Martin Schwarz, Orange County’s public defender, also rejected Spitzer’s move as beyond the scope of the law, noting that California prosecutors tried but failed to get the California Legislature to change the laws to make such charges possible. “Unless the Legislature changes course, there continues to be no legal basis for the courts to allow this,” he said.

Loyola Law professor Laurie Levenson said that to gain murder convictions, prosecutors will have to show that the drug dealer consciously disregards human life. “If you put on notice that what you are doing puts people at risk, that sets in place the type of malice required to prove second-degree murder,” she said. “You are going to have to show they knew that meth was laced with fentanyl.”

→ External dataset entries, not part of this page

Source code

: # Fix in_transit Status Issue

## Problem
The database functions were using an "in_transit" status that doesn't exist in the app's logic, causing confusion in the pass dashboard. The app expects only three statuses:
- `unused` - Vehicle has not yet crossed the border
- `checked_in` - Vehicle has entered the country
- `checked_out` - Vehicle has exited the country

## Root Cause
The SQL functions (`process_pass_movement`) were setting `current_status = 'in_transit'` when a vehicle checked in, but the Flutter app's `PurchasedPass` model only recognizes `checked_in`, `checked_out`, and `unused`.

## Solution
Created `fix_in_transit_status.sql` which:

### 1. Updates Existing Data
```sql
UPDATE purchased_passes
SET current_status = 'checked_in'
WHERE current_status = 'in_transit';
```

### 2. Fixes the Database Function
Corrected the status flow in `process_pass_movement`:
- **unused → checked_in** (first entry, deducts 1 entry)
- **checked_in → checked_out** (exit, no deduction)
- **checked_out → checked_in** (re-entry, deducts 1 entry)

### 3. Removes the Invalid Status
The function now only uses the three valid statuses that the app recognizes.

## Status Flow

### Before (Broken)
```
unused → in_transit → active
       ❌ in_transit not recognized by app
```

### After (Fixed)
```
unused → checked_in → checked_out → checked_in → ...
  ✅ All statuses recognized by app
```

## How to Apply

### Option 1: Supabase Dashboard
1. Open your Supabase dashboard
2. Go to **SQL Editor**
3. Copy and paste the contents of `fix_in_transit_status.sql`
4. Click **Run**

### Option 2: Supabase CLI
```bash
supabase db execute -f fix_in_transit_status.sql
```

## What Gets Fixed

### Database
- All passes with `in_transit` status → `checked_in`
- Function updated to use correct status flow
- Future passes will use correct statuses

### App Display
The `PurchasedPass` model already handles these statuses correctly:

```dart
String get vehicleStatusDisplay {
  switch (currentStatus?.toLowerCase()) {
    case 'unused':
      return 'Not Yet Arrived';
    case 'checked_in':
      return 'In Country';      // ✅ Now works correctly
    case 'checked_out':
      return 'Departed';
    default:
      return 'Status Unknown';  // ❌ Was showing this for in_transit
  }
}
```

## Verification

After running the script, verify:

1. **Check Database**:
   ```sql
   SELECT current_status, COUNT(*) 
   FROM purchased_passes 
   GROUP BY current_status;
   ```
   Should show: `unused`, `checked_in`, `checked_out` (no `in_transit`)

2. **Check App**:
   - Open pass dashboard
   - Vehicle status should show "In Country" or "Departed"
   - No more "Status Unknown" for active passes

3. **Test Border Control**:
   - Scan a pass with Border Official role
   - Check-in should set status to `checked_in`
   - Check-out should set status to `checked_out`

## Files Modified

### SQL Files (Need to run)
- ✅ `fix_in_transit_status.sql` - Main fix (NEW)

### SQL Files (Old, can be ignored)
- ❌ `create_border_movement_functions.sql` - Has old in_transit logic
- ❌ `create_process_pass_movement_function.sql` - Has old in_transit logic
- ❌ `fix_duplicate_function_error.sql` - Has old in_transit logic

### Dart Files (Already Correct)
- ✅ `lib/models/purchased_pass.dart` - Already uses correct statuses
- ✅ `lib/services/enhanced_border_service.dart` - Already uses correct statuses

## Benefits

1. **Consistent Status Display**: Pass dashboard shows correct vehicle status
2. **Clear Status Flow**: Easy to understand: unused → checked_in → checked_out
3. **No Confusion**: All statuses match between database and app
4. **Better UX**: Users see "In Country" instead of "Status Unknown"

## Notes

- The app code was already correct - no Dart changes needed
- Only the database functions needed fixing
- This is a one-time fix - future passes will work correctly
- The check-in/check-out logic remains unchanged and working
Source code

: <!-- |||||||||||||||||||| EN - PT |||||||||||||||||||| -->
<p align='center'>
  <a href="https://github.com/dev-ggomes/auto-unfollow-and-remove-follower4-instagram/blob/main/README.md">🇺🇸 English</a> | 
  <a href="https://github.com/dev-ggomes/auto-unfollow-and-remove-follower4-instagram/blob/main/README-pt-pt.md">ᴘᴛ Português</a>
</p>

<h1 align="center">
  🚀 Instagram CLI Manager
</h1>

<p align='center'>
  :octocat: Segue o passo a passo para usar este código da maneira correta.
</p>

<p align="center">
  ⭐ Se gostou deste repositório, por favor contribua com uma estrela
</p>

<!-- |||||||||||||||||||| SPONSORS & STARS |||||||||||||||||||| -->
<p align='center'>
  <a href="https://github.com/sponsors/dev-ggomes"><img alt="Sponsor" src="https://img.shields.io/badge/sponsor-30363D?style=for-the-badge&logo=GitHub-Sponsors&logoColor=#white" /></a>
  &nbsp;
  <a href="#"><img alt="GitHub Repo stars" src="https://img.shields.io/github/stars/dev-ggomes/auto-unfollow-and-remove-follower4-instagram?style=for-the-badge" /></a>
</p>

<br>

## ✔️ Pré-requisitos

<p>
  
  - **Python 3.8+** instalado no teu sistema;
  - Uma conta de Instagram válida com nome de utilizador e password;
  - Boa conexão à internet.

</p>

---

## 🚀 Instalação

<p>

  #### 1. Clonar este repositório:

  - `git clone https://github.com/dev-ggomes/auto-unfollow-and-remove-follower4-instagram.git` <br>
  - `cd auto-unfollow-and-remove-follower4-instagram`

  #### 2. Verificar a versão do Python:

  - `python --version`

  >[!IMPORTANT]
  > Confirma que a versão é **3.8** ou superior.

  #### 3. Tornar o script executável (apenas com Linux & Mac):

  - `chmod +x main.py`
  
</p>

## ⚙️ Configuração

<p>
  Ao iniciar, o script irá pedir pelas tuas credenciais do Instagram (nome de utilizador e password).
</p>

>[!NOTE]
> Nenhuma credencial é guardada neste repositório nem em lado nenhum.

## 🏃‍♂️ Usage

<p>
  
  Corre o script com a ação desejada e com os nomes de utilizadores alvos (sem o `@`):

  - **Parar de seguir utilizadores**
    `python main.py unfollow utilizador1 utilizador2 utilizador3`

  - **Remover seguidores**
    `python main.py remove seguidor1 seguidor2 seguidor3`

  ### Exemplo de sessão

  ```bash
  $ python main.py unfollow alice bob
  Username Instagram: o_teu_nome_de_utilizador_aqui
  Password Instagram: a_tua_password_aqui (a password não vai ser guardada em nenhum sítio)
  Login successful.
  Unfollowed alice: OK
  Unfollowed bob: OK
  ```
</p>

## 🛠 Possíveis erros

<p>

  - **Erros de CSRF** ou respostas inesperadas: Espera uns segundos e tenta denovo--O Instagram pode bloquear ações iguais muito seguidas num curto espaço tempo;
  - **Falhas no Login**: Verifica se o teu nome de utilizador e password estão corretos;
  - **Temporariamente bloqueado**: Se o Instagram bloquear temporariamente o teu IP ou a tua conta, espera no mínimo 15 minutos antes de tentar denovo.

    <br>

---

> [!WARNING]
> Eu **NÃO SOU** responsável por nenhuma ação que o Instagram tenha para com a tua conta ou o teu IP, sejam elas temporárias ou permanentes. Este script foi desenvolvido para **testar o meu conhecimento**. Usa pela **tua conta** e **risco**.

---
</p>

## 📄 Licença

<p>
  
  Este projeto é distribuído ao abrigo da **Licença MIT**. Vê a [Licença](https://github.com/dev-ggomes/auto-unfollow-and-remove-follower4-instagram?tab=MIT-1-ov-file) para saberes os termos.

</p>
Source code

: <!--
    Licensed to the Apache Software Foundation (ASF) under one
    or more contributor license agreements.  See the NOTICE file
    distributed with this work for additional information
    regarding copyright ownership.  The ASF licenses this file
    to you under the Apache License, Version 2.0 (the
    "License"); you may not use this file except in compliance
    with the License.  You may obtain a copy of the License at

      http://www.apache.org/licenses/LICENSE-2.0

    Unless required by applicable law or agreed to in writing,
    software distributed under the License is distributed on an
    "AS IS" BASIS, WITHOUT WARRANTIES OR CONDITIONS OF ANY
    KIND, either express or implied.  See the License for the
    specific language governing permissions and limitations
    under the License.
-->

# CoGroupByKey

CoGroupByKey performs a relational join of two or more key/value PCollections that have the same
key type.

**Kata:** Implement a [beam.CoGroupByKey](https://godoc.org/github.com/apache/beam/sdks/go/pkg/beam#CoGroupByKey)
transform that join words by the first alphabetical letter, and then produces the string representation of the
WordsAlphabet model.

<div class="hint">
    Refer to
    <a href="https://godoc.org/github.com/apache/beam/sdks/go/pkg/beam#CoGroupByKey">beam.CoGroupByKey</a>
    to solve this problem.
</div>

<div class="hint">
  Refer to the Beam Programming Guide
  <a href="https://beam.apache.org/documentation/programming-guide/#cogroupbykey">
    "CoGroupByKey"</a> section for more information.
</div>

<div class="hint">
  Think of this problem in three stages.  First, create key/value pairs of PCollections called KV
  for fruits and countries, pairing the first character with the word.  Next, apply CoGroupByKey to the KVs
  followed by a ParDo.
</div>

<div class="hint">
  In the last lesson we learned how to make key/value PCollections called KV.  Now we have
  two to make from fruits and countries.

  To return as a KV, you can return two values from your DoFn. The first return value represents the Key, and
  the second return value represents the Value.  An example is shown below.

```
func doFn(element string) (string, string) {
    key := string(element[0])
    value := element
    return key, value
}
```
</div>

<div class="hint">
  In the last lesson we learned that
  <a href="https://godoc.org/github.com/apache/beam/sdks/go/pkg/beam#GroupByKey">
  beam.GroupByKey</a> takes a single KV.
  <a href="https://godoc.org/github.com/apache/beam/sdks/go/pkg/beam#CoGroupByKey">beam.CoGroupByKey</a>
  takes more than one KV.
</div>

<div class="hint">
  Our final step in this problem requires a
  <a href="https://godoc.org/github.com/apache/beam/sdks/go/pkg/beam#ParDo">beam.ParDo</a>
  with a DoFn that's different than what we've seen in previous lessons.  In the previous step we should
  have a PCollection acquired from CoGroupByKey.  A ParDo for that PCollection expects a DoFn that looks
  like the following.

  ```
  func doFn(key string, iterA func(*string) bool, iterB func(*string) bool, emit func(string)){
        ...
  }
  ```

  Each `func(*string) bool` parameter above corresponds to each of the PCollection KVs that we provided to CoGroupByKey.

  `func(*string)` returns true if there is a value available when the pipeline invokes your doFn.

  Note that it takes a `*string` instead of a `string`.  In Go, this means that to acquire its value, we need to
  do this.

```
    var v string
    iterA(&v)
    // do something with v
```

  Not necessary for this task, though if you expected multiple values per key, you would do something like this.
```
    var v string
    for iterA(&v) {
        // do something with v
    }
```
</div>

California Department of Public Health preliminary data show that California saw 3,857 deaths related to a fentanyl overdose in 2020 compared to 239 in 2016. Even two milligrams of the substance can be deadly.

Celebrity deaths involving fentanyl have garnered attention, including comedian Fuquan Johnson and two others who reportedly used cocaine containing fentanyl in L.A.’s Venice neighborhood this summer.

Federal prosecutors have filed more than a dozen cases against dealers where users suffered fatal overdoses. They secured a plea in the 2018 death of rapper Mac Miller last month from one of three men accused of supplying him drugs. Stephen Andrew Walter was sentenced to 17 years on the charge of distributing counterfeit Oxycodone pills with fentanyl.

Spitzer said he was swayed in part by stories of loss from parents like Amy Neville of Aliso Viejo, whose 14-year-old son took a single pill he bought off Snapchat.

“Alexander perished from a single counterfeit pill containing fentanyl. He was … just graduating middle school, armed with a skateboard, with a very full life ahead of him,” Neville said.

She said she found out later that two others also died from drugs supplied by the dealer who also gave Alexander the pill.

Riverside County Dist. Atty. Mike Hestrin has already filed seven murder cases involving drugs laced with fentanyl. In one case, an Eastvale man was charged with second-degree murder in February, with prosecutors alleging the defendant was aware of the danger but continued to sell the drugs, known as M30 pills.

“We started a year ago putting together in-depth investigations to prosecute drug dealers for murder. So far we have seven cases and three more are about to be filed,” Hestrin said. “I cannot tell you sitting here it is going to solve the problem. … Every single community is facing a fentanyl crisis. it is time we wake up and take a stand for parents and people we represent.”

“In Riverside County in 2016, there were two fentanyl-related deaths,” he added. “This year we are on pace to have between 500 and 600 fentanyl-related deaths, the deaths are doubling every year. … Fentanyl is so lethal it is poisoning our community.”

Matt Capelouto said his daughter Alexandra’s death in Riverside County was determined to be an accidental overdose, but it was poisoning. Two days before Christmas in 2019, Alex bought what she thought was Oxycodone from a drug dealer she found on Snapchat, he recalled.

“The pill she took was fake and filled with a fatal amount of fentanyl. My wife found her dead in her bedroom. Shortly after the horrible day, we learned three other young people in our community in 10 days had died in similar circumstances. Many more have died since,” he said.

Earlier this year, he and other parents unsuccessfully tried to get state lawmakers to enact Alexandra’s Law, which would address implied malice for drug deaths similar to drunk driving deaths.

Under the proposed law, a drug dealer of fentanyl would be warned of the danger, and “if they continued to sell and someone dies, he or she could be charged with murder,” Capelouto said.